#### [Records provided]
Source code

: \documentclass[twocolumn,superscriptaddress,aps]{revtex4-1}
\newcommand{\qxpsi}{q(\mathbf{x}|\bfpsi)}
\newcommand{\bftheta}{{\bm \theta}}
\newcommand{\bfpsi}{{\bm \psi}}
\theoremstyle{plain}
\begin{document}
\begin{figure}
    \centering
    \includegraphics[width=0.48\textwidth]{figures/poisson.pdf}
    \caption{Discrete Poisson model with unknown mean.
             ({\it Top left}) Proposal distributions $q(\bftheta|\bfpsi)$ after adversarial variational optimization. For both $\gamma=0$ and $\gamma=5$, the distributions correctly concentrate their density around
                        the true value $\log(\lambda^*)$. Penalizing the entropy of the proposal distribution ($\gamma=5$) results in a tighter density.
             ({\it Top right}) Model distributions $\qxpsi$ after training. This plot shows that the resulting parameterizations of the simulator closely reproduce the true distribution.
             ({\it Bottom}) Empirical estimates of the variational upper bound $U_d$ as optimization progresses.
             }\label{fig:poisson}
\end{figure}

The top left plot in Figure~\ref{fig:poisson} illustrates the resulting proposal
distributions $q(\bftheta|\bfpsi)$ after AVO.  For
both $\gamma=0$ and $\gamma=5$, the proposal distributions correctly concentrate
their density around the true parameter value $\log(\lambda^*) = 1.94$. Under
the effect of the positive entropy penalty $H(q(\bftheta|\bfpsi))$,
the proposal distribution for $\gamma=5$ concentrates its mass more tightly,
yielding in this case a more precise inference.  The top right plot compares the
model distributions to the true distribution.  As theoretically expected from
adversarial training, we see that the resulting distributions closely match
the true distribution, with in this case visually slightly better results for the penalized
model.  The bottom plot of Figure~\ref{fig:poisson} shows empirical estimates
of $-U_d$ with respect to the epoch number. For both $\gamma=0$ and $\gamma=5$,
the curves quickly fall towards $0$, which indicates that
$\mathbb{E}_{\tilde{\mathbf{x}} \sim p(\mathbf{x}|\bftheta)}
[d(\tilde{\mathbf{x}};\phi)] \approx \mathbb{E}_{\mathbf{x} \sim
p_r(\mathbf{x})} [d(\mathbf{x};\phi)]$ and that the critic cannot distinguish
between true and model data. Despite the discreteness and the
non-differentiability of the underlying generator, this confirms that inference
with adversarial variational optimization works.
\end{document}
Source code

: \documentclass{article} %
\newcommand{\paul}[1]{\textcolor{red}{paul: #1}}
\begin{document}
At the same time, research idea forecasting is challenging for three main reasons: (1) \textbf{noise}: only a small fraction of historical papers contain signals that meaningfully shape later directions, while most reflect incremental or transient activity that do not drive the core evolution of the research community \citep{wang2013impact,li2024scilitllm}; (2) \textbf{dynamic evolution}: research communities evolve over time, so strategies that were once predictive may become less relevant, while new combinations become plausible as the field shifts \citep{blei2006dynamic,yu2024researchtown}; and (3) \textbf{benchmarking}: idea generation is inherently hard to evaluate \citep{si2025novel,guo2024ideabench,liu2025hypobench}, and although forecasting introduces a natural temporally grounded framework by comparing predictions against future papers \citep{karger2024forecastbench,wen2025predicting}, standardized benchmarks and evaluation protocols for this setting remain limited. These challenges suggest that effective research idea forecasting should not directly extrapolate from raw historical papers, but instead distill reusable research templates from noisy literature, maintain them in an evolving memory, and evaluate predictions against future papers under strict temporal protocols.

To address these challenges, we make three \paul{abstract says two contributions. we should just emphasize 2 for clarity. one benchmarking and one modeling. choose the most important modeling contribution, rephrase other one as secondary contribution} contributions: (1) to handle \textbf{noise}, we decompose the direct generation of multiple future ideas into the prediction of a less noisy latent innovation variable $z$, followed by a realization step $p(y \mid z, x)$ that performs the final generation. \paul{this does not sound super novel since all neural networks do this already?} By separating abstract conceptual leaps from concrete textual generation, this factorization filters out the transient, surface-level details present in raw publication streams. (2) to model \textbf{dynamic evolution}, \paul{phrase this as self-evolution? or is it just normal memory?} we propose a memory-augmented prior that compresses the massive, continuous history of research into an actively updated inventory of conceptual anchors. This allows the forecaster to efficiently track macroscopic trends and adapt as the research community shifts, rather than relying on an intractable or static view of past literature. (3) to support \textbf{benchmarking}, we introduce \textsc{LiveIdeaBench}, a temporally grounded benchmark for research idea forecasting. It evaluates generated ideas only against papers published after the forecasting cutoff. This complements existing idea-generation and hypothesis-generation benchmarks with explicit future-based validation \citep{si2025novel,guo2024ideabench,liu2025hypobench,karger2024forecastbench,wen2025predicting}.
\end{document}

#### [What is required]
Look for the string "left" in the records, and copy every line where it is found.

#### [Solution for this exercise]
             ({\it Top left}) Proposal distributions $q(\bftheta|\bfpsi)$ after adversarial variational optimization. For both $\gamma=0$ and $\gamma=5$, the distributions correctly concentrate their density around
The top left plot in Figure~\ref{fig:poisson} illustrates the resulting proposal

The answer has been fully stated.